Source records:
..............................

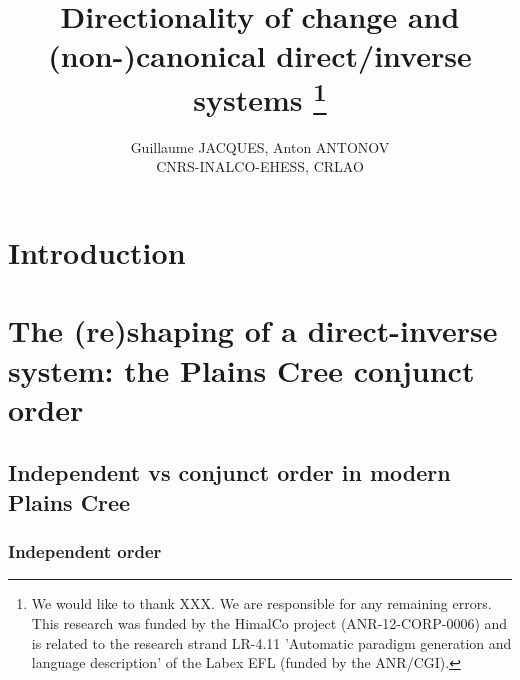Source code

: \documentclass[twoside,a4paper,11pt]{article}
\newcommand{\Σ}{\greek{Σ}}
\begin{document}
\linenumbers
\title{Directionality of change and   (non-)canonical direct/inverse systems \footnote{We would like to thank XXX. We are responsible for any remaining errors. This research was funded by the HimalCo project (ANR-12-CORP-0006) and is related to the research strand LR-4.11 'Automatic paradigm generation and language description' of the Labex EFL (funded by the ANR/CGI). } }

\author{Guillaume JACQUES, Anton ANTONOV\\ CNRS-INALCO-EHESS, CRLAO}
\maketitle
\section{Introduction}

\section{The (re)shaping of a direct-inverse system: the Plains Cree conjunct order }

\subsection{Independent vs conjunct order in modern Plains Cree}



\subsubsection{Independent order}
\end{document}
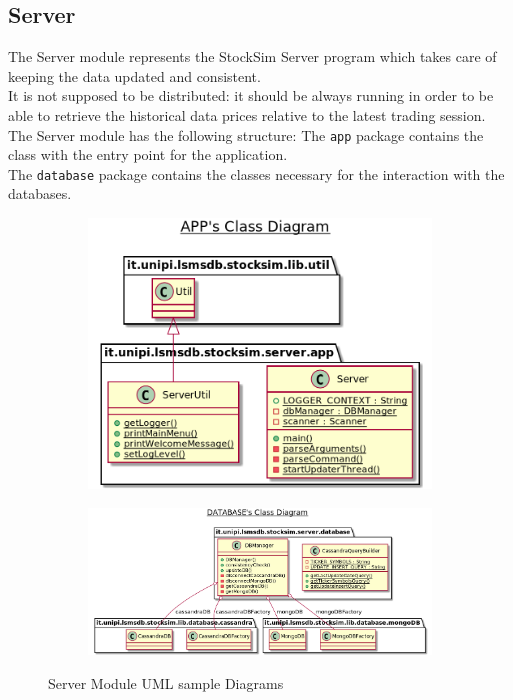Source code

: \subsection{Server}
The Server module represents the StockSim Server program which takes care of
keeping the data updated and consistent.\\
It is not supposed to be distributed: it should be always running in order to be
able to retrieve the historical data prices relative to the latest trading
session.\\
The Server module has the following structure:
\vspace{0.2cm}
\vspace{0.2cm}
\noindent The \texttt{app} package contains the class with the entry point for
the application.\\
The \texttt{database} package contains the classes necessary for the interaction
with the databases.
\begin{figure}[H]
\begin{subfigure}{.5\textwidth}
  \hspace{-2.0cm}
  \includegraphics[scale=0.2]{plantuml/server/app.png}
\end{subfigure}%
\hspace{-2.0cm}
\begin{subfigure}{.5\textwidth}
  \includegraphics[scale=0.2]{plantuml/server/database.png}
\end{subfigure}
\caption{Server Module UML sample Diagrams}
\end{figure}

..............................

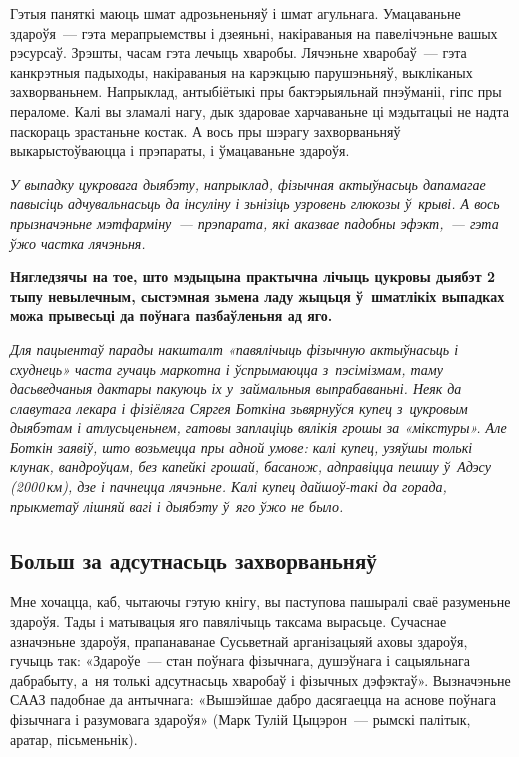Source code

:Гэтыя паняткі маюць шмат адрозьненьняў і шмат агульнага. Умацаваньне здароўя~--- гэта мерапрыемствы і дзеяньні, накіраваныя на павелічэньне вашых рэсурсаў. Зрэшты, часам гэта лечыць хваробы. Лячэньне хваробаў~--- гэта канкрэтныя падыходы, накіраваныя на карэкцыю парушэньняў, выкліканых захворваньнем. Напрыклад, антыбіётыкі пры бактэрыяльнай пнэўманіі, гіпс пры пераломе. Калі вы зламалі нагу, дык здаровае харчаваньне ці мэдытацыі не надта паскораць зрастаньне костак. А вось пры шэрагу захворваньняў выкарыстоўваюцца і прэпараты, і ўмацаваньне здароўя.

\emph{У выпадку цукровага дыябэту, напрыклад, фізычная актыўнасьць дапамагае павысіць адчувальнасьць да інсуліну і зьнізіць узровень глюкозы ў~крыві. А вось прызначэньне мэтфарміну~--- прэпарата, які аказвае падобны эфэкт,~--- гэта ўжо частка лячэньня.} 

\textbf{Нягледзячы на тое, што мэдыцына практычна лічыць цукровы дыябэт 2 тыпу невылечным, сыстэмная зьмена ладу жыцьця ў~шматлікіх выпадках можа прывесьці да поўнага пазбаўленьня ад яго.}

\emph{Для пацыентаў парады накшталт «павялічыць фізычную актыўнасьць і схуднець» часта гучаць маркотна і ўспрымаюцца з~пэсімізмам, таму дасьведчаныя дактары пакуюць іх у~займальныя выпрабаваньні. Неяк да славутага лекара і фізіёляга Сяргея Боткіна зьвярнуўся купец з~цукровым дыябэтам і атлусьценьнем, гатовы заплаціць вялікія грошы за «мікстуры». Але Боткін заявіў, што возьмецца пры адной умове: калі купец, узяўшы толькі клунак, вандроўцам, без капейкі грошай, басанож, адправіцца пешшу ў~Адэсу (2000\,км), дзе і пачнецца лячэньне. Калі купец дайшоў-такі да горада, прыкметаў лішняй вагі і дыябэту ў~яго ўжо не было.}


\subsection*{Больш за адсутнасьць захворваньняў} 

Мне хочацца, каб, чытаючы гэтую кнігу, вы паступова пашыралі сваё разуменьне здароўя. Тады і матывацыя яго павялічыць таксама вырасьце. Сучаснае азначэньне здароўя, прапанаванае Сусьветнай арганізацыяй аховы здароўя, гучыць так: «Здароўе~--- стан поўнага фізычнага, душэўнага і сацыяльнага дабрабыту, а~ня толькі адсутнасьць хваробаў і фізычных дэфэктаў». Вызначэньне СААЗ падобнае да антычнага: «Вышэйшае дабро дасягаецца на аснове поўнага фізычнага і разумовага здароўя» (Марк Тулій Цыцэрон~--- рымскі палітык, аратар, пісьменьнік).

..............................

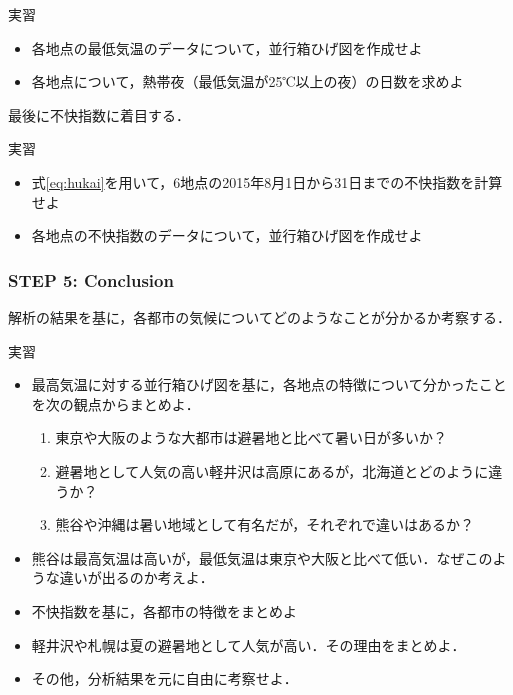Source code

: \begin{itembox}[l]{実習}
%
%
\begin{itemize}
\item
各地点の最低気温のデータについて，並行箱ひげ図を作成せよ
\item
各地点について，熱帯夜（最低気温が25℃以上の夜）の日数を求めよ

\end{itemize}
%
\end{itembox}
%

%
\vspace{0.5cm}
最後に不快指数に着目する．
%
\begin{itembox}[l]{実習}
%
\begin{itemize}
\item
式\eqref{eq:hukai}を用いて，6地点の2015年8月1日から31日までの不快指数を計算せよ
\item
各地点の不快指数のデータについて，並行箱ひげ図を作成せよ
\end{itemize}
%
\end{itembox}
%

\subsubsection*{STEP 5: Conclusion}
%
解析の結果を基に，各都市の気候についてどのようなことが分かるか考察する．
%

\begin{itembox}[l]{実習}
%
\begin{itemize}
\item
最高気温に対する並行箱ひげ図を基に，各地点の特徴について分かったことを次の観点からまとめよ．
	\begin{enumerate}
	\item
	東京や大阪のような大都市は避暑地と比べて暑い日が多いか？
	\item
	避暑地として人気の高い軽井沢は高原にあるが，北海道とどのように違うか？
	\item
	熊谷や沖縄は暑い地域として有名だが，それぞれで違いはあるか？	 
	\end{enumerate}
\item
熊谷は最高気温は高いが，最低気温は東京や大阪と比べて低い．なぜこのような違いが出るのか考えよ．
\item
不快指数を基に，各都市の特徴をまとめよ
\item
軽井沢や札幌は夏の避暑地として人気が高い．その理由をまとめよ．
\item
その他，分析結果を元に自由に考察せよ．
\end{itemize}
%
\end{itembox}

..............................

Your answer should consist of copies of the lines above that include the string "plantuml".

  \includegraphics[scale=0.2]{plantuml/server/app.png}
  \includegraphics[scale=0.2]{plantuml/server/database.png}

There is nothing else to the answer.